A 2012 lawsuit between Apple and Motorola, where both companies accused each other of violating patents for smartphone components, drew attention to the general problems of the American patent system. Experts raise questions on whether the degree of patent protection that is currently provided in all markets, with no distinction by types of inventions or industries, is really needed.
When Patenting Is Good
The U.S. patent law grants a company that was the first to patent a particular kind of product with a long-lasting (typically for 20 years) monopoly for manufacturing and selling this product. Without this protection of intellectual rights, some industries could hardly have existed and developed at all. An example of such an industry is pharmaceutics. The patent system is essential for its survival for the following reasons:
- The creation and testing of a new drug is extremely costly, while manufacturing costs are low. If copying was possible right away, the inventing company would always be at a loss because competitors would be able to manufacture and sell the same drug without putting a single dollar into its development.

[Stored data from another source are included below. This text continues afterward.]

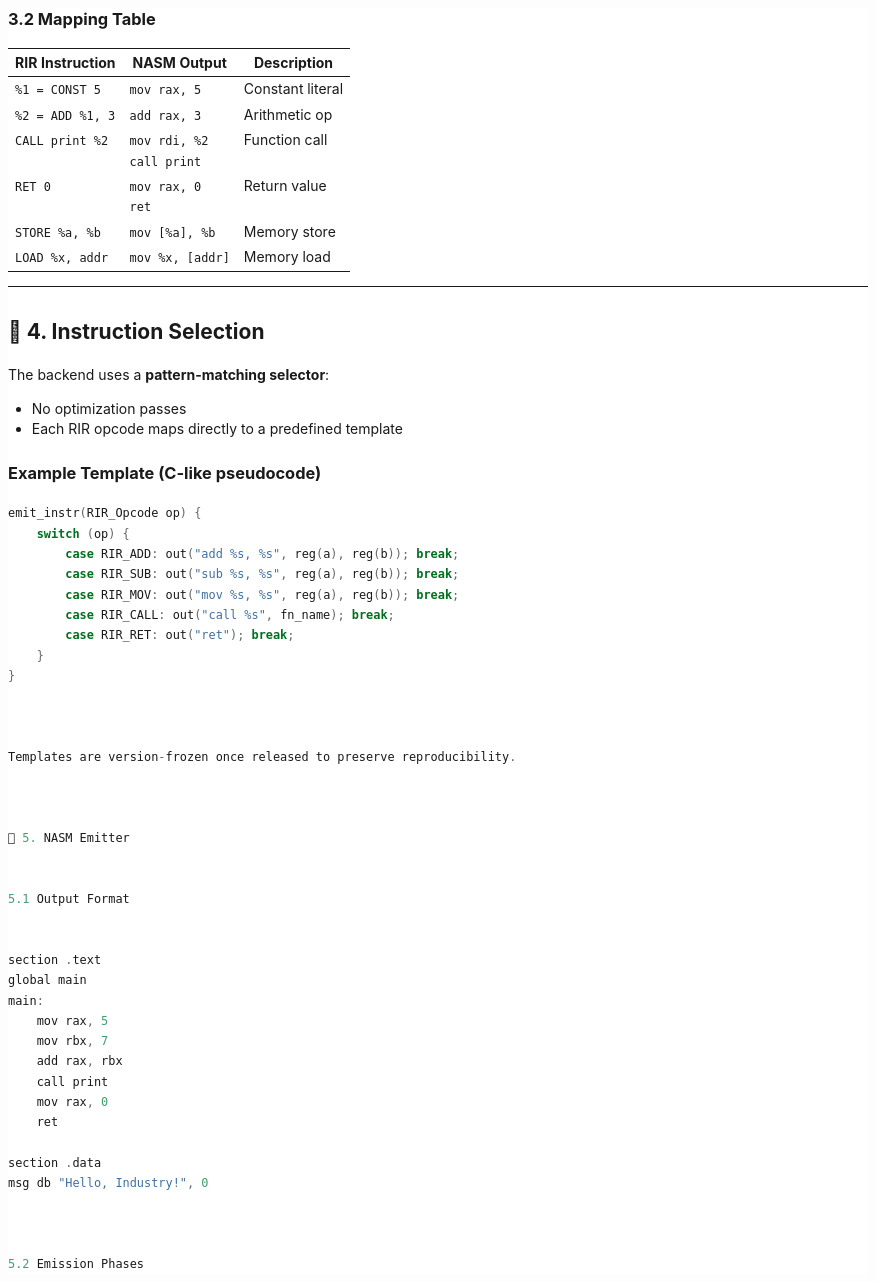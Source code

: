### 3.2 Mapping Table

| RIR Instruction | NASM Output | Description |
|-----------------|--------------|--------------|
| `%1 = CONST 5` | `mov rax, 5` | Constant literal |
| `%2 = ADD %1, 3` | `add rax, 3` | Arithmetic op |
| `CALL print %2` | `mov rdi, %2`<br>`call print` | Function call |
| `RET 0` | `mov rax, 0`<br>`ret` | Return value |
| `STORE %a, %b` | `mov [%a], %b` | Memory store |
| `LOAD %x, addr` | `mov %x, [addr]` | Memory load |

---

## 🧰 4. Instruction Selection

The backend uses a **pattern-matching selector**:
- No optimization passes
- Each RIR opcode maps directly to a predefined template

### Example Template (C-like pseudocode)
```cpp
emit_instr(RIR_Opcode op) {
    switch (op) {
        case RIR_ADD: out("add %s, %s", reg(a), reg(b)); break;
        case RIR_SUB: out("sub %s, %s", reg(a), reg(b)); break;
        case RIR_MOV: out("mov %s, %s", reg(a), reg(b)); break;
        case RIR_CALL: out("call %s", fn_name); break;
        case RIR_RET: out("ret"); break;
    }
}



Templates are version-frozen once released to preserve reproducibility.



🧩 5. NASM Emitter


5.1 Output Format


section .text
global main
main:
    mov rax, 5
    mov rbx, 7
    add rax, rbx
    call print
    mov rax, 0
    ret

section .data
msg db "Hello, Industry!", 0



5.2 Emission Phases
```
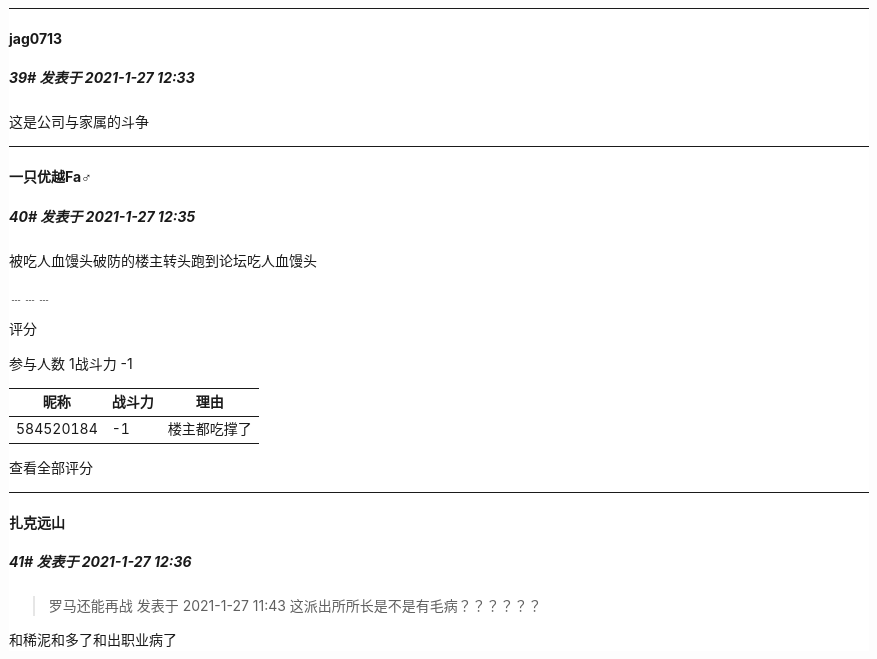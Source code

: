 


*****

####  jag0713  
##### 39#       发表于 2021-1-27 12:33




这是公司与家属的斗争 







*****

####  一只优越Fa♂  
##### 40#       发表于 2021-1-27 12:35




被吃人血馒头破防的楼主转头跑到论坛吃人血馒头



﹍﹍﹍

评分





 参与人数 1战斗力 -1

|昵称|战斗力|理由|
|----|---|---|
| 584520184|-1|楼主都吃撑了|



查看全部评分






*****

####  扎克远山  
##### 41#       发表于 2021-1-27 12:36



<blockquote>罗马还能再战 发表于 2021-1-27 11:43
这派出所所长是不是有毛病？？？？？？</blockquote>
和稀泥和多了和出职业病了




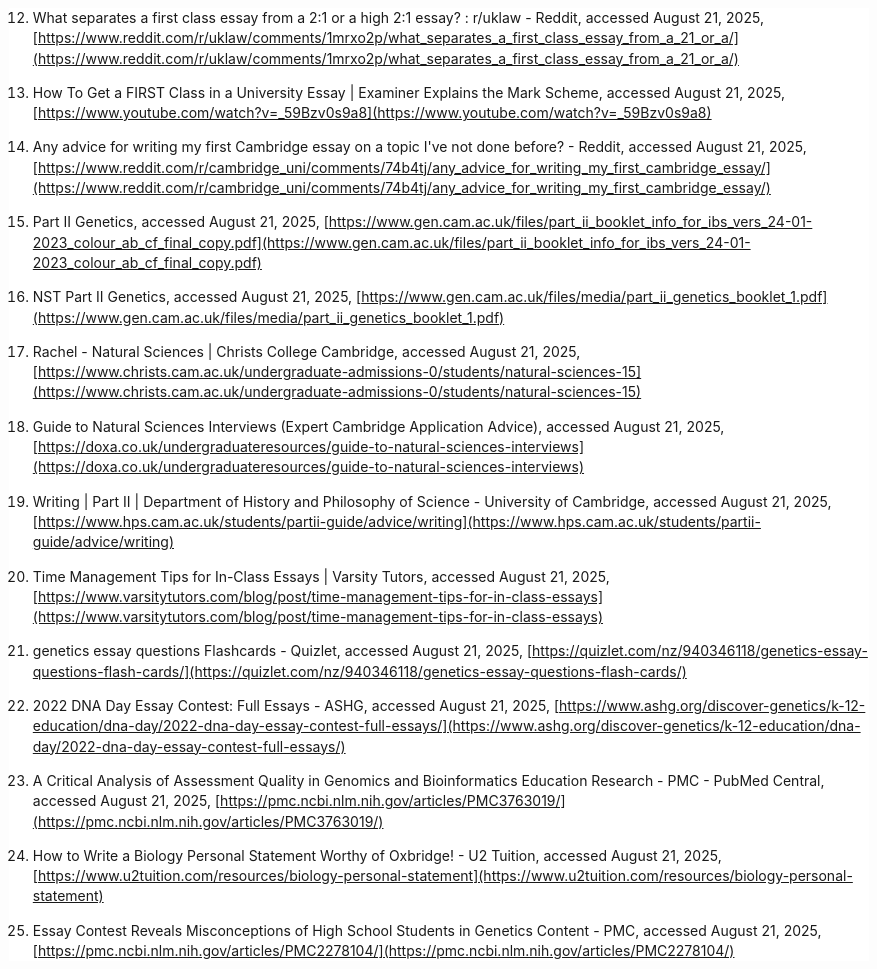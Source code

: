 12. What separates a first class essay from a 2:1 or a high 2:1 essay? : r/uklaw - Reddit, accessed August 21, 2025, [https://www.reddit.com/r/uklaw/comments/1mrxo2p/what_separates_a_first_class_essay_from_a_21_or_a/](https://www.reddit.com/r/uklaw/comments/1mrxo2p/what_separates_a_first_class_essay_from_a_21_or_a/)
    
13. How To Get a FIRST Class in a University Essay | Examiner Explains the Mark Scheme, accessed August 21, 2025, [https://www.youtube.com/watch?v=_59Bzv0s9a8](https://www.youtube.com/watch?v=_59Bzv0s9a8)
    
14. Any advice for writing my first Cambridge essay on a topic I've not done before? - Reddit, accessed August 21, 2025, [https://www.reddit.com/r/cambridge_uni/comments/74b4tj/any_advice_for_writing_my_first_cambridge_essay/](https://www.reddit.com/r/cambridge_uni/comments/74b4tj/any_advice_for_writing_my_first_cambridge_essay/)
    
15. Part II Genetics, accessed August 21, 2025, [https://www.gen.cam.ac.uk/files/part_ii_booklet_info_for_ibs_vers_24-01-2023_colour_ab_cf_final_copy.pdf](https://www.gen.cam.ac.uk/files/part_ii_booklet_info_for_ibs_vers_24-01-2023_colour_ab_cf_final_copy.pdf)
    
16. NST Part II Genetics, accessed August 21, 2025, [https://www.gen.cam.ac.uk/files/media/part_ii_genetics_booklet_1.pdf](https://www.gen.cam.ac.uk/files/media/part_ii_genetics_booklet_1.pdf)
    
17. Rachel - Natural Sciences | Christs College Cambridge, accessed August 21, 2025, [https://www.christs.cam.ac.uk/undergraduate-admissions-0/students/natural-sciences-15](https://www.christs.cam.ac.uk/undergraduate-admissions-0/students/natural-sciences-15)
    
18. Guide to Natural Sciences Interviews (Expert Cambridge Application Advice), accessed August 21, 2025, [https://doxa.co.uk/undergraduateresources/guide-to-natural-sciences-interviews](https://doxa.co.uk/undergraduateresources/guide-to-natural-sciences-interviews)
    
19. Writing | Part II | Department of History and Philosophy of Science - University of Cambridge, accessed August 21, 2025, [https://www.hps.cam.ac.uk/students/partii-guide/advice/writing](https://www.hps.cam.ac.uk/students/partii-guide/advice/writing)
    
20. Time Management Tips for In-Class Essays | Varsity Tutors, accessed August 21, 2025, [https://www.varsitytutors.com/blog/post/time-management-tips-for-in-class-essays](https://www.varsitytutors.com/blog/post/time-management-tips-for-in-class-essays)
    
21. genetics essay questions Flashcards - Quizlet, accessed August 21, 2025, [https://quizlet.com/nz/940346118/genetics-essay-questions-flash-cards/](https://quizlet.com/nz/940346118/genetics-essay-questions-flash-cards/)
    
22. 2022 DNA Day Essay Contest: Full Essays - ASHG, accessed August 21, 2025, [https://www.ashg.org/discover-genetics/k-12-education/dna-day/2022-dna-day-essay-contest-full-essays/](https://www.ashg.org/discover-genetics/k-12-education/dna-day/2022-dna-day-essay-contest-full-essays/)
    
23. A Critical Analysis of Assessment Quality in Genomics and Bioinformatics Education Research - PMC - PubMed Central, accessed August 21, 2025, [https://pmc.ncbi.nlm.nih.gov/articles/PMC3763019/](https://pmc.ncbi.nlm.nih.gov/articles/PMC3763019/)
    
24. How to Write a Biology Personal Statement Worthy of Oxbridge! - U2 Tuition, accessed August 21, 2025, [https://www.u2tuition.com/resources/biology-personal-statement](https://www.u2tuition.com/resources/biology-personal-statement)
    
25. Essay Contest Reveals Misconceptions of High School Students in Genetics Content - PMC, accessed August 21, 2025, [https://pmc.ncbi.nlm.nih.gov/articles/PMC2278104/](https://pmc.ncbi.nlm.nih.gov/articles/PMC2278104/)
    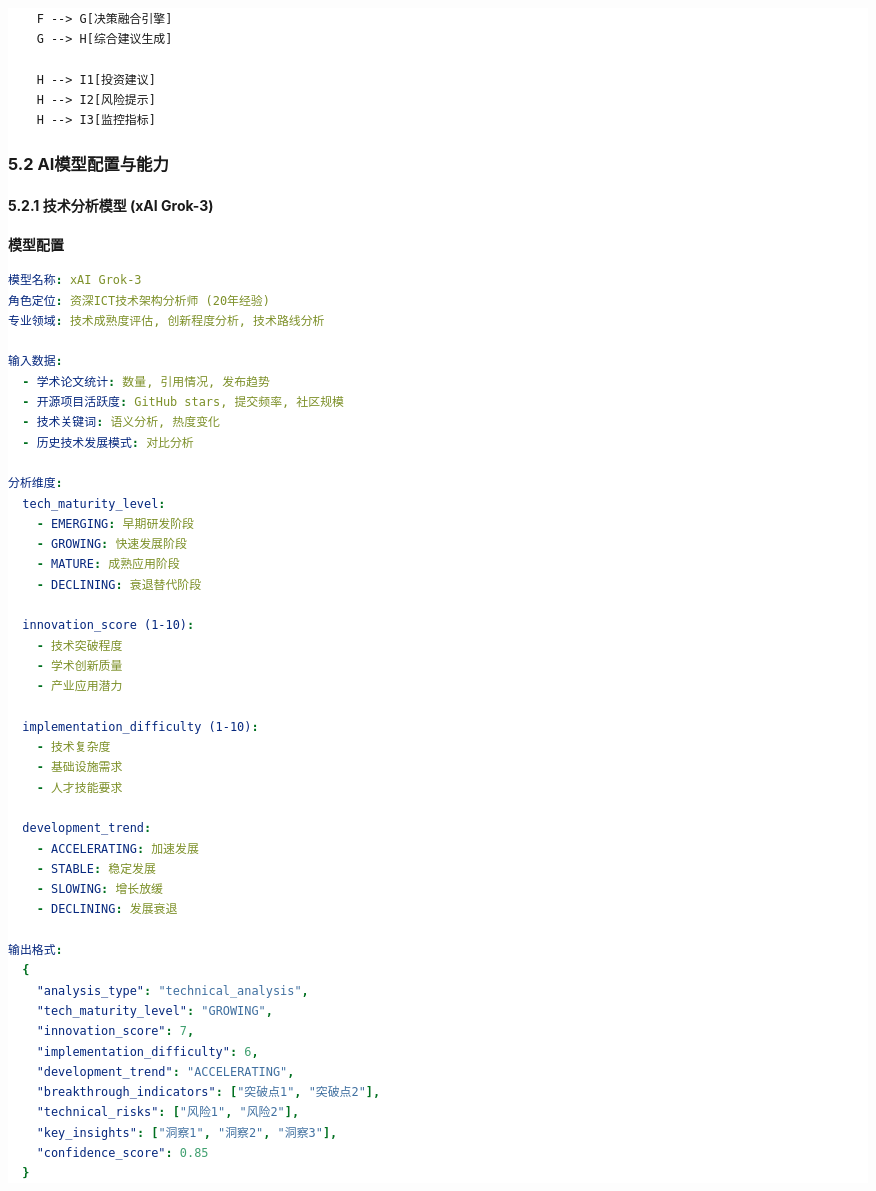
 ```mermaid
    F --> G[决策融合引擎]
    G --> H[综合建议生成]
    
    H --> I1[投资建议]
    H --> I2[风险提示]
    H --> I3[监控指标]
```

### 5.2 AI模型配置与能力

#### 5.2.1 技术分析模型 (xAI Grok-3)

**模型配置**
```yaml
模型名称: xAI Grok-3
角色定位: 资深ICT技术架构分析师 (20年经验)
专业领域: 技术成熟度评估, 创新程度分析, 技术路线分析

输入数据:
  - 学术论文统计: 数量, 引用情况, 发布趋势
  - 开源项目活跃度: GitHub stars, 提交频率, 社区规模
  - 技术关键词: 语义分析, 热度变化
  - 历史技术发展模式: 对比分析

分析维度:
  tech_maturity_level:
    - EMERGING: 早期研发阶段
    - GROWING: 快速发展阶段  
    - MATURE: 成熟应用阶段
    - DECLINING: 衰退替代阶段
    
  innovation_score (1-10):
    - 技术突破程度
    - 学术创新质量
    - 产业应用潜力
    
  implementation_difficulty (1-10):
    - 技术复杂度
    - 基础设施需求
    - 人才技能要求
    
  development_trend:
    - ACCELERATING: 加速发展
    - STABLE: 稳定发展
    - SLOWING: 增长放缓
    - DECLINING: 发展衰退

输出格式:
  {
    "analysis_type": "technical_analysis",
    "tech_maturity_level": "GROWING",
    "innovation_score": 7,
    "implementation_difficulty": 6,
    "development_trend": "ACCELERATING",
    "breakthrough_indicators": ["突破点1", "突破点2"],
    "technical_risks": ["风险1", "风险2"],
    "key_insights": ["洞察1", "洞察2", "洞察3"],
    "confidence_score": 0.85
  }
```
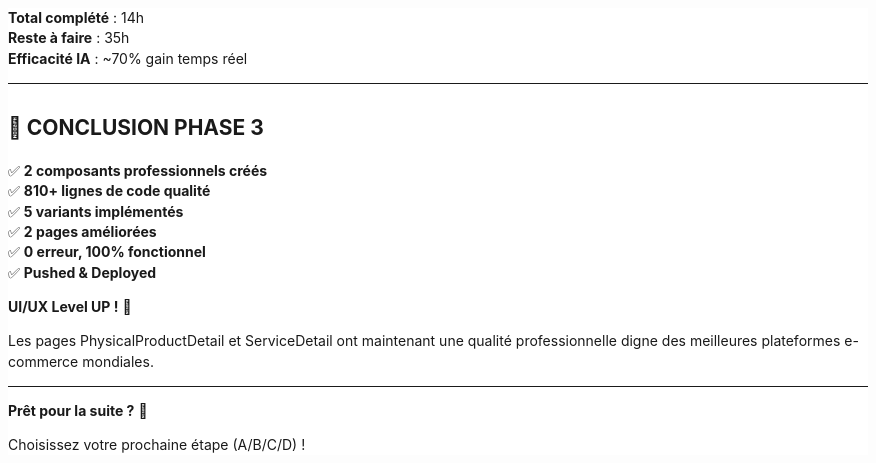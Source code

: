 **Total complété** : 14h  
**Reste à faire** : 35h  
**Efficacité IA** : ~70% gain temps réel

---

## 🎉 CONCLUSION PHASE 3

✅ **2 composants professionnels créés**  
✅ **810+ lignes de code qualité**  
✅ **5 variants implémentés**  
✅ **2 pages améliorées**  
✅ **0 erreur, 100% fonctionnel**  
✅ **Pushed & Deployed**

**UI/UX Level UP !** 🚀

Les pages PhysicalProductDetail et ServiceDetail ont maintenant une qualité professionnelle digne des meilleures plateformes e-commerce mondiales.

---

**Prêt pour la suite ?** 🎯

Choisissez votre prochaine étape (A/B/C/D) !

- Each new drug has to be tested for at least 10 years before it can be sold. A competitive advantage at the start that is gained through patent protection is necessary to compensate for such a long term of recoupment and associated risks.
- Being first does not create a durable competitive advantage in this industry. Customers do not typically associate a drug with the company that first started selling it.
When Patenting Is Bad
For the same reasons that patenting is good for the pharmaceutics industry, it can be destructive for other kinds of markets – those where the costs of inventions are low as compared to manufacturing costs, and those where being first creates a powerful marketing advantage by itself. The adverse effects are the following:
- Excessive resources spent by companies in order to speed the invention process up and file a particular patent first. In markets with low invention costs, improvements happen naturally as part of normal market competition. The benefit of “patent races” for customers is negligible (getting a new product several days earlier), while the extra pressure put on company budgets is considerable.
- The problem of patent trolls – companies that file patents not in order to manufacture a particular product (these companies do not manufacture anything at all) but only to sue others who will manufacture a similar product for patent infringement.
These problems can be solved by the abolishment of patents in industries that do not really need them, like most hi-tech markets.